Sat 15 November 2025 7:30, UK

While women are definitively taking over the music landscape with force, it also begs the question: what if you’re not the pint-size, slick, and pop pinnacle of femininity? Florence Welch might just hold the answer.

Everybody Scream, the latest album from Florence and the Machine, is, in many ways, the epitome of messiness, spectrality, and imperfection. Yet in its very midst, this precise quality is also what makes the record so transcendental, and perhaps the best of Welch’s career so far.

Over the years, she has harnessed the art of making her work seem like an effortless one-woman show, but in this most recent era, something is a little different: her collaborators and influences are much plainer to see, and this translates both sonically and lyrically into some of the most searing nuggets of honesty she has ever produced.

This process of transparency on Everybody Scream began with its announcement, where Welch explained that she had been working with Mark Bowen of Idles fame over the course of the record as a whole. But the very next name to pop up on that list was Mitski, the American singer-songwriter who has become known for being one of the most innovative self-made forces in all of music in recent memory. Who better for Welch to flex her sonic muscles with?

Marking one of the first times Mitski has worked on a fellow musician’s record, particularly one as seismic as Welch, was bound to have been an intimidating challenge. But if she felt any nerves, it certainly didn’t shine through on her collaborative efforts from Everybody Scream, including its eponymous title track and the song ‘Buckle’. Indeed, on the former, Welch explained to Zane Lowe that the song had been tediously workshopped by her and Bowen before Mitski came in to give the track its defining finishing touches.

“The song really didn’t become what it was until Mitski came on board,” Welch candidly admitted, before adding, “She came to the studio one day and was like, ‘You need a chorus. I just feel like there’s a chorus coming after this drone, it’s so striking.’ Working with her, honestly, she’s one of my favourite artists of all time.”

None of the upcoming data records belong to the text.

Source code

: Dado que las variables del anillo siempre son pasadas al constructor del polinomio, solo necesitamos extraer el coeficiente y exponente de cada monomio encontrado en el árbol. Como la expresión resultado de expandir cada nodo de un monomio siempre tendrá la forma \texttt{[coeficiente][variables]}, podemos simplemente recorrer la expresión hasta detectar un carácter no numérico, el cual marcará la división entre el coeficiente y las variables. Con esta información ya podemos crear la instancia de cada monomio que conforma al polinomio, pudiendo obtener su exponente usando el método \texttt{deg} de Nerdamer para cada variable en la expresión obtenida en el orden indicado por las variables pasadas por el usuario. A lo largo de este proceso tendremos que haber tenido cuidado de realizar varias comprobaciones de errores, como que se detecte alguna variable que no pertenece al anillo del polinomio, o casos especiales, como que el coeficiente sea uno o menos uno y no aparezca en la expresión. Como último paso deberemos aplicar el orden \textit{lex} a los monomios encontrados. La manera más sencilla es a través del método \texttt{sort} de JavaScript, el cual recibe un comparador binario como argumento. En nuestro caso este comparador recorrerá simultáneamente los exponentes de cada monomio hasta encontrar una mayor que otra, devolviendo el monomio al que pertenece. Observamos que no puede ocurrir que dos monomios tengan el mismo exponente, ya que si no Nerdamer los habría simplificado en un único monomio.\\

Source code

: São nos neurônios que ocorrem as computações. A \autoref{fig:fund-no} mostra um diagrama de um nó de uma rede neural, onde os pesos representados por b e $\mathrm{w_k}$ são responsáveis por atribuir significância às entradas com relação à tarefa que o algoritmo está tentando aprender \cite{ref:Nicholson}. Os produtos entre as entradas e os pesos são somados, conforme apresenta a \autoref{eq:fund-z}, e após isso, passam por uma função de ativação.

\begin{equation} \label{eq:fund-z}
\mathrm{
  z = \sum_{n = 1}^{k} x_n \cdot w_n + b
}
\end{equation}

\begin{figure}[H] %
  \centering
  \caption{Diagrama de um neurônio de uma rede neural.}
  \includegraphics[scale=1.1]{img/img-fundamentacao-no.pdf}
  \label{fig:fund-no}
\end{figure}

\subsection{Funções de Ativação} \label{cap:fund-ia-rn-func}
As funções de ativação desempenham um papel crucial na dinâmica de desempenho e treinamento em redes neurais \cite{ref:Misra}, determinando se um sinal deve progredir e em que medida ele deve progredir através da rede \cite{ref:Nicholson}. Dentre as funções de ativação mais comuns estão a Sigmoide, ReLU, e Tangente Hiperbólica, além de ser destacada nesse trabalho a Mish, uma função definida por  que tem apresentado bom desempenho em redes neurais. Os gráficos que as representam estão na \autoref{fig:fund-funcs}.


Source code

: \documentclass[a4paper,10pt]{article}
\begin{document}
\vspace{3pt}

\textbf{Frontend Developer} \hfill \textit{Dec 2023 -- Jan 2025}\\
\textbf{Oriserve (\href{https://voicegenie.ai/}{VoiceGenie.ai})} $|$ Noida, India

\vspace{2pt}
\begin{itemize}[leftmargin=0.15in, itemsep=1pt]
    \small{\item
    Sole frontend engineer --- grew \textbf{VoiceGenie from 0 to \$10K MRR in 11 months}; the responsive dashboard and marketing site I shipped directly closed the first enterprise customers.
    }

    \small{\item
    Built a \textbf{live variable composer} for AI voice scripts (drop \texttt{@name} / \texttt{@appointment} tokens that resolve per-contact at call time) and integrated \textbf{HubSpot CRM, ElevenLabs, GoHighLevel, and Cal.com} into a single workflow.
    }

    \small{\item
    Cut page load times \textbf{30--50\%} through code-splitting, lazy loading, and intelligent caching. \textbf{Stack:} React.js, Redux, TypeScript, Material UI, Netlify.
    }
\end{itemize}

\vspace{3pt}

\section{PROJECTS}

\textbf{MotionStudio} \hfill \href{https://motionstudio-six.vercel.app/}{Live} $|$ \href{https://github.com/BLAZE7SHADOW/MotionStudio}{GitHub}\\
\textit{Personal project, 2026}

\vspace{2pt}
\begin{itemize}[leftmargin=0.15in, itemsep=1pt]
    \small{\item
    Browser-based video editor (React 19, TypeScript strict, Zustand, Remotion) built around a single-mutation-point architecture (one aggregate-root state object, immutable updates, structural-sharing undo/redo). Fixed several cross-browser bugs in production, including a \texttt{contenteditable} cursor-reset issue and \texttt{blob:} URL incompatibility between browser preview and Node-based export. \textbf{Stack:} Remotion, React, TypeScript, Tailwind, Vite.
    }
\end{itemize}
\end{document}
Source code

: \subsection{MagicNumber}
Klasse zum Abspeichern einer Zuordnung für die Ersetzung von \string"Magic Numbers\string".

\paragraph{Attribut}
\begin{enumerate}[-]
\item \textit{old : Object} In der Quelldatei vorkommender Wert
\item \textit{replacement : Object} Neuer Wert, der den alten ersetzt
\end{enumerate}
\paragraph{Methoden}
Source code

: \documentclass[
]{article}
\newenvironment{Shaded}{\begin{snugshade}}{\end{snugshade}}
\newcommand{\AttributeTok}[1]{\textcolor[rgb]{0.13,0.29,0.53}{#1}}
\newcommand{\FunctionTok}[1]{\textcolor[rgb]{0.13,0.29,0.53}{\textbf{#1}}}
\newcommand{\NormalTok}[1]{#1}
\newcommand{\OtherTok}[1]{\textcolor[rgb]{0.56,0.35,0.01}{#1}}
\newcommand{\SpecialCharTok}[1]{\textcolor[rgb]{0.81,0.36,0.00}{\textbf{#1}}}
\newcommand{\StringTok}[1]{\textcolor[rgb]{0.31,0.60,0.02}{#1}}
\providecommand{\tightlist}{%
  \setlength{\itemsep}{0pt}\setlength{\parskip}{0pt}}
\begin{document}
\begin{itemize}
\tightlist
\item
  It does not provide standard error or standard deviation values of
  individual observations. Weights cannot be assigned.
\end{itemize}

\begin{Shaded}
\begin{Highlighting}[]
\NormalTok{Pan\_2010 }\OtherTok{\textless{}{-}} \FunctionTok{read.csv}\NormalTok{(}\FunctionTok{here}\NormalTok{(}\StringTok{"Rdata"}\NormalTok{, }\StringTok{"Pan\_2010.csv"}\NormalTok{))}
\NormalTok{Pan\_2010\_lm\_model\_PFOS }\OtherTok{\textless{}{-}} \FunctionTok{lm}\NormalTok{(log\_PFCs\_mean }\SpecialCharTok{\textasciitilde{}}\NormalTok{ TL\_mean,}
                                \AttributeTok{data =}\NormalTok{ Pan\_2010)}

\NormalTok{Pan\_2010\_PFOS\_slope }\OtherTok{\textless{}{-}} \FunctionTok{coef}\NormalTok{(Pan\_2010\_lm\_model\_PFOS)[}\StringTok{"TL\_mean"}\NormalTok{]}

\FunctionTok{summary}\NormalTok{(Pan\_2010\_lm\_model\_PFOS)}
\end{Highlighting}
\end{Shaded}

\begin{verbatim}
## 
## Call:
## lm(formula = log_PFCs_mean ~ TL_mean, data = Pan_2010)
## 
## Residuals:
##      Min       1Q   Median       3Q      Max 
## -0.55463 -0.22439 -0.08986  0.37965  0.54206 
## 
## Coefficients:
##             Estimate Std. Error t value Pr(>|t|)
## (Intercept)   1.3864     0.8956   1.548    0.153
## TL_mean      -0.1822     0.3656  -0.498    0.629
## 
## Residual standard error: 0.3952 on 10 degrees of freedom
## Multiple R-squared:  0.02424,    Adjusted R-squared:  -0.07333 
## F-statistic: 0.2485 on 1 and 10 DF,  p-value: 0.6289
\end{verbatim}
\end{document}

That was all reasonable to say in terms of ‘Everybody Scream’, with all its brooding, spectral witchiness, but by the time you then reach the album’s sixth track, ‘Buckle’, the production is much more stripped back and raw.

The inviting acoustics are plainly Mitski’s imprint, with some of the most frank writing in lyrics such as, “Oh, baby, I just buckle my resolution in tatters/ ‘Cause I know it won’t work, but make it ache, make it hurt,” followed by, “I’m still hanging off the buckle on your belt.”

There’s a viscerality in these images that ebbs with an almost grotesque pain, the human body and mind moved to extreme measures in order to present a certain image. Both of these artists have never been particularly interested in the pretty, the palatable, or the popular. That’s why, deep in their blackened souls of malicious desire, Welch and Mitski might just make the most perfectly imperfect musical pairing we’ve ever seen.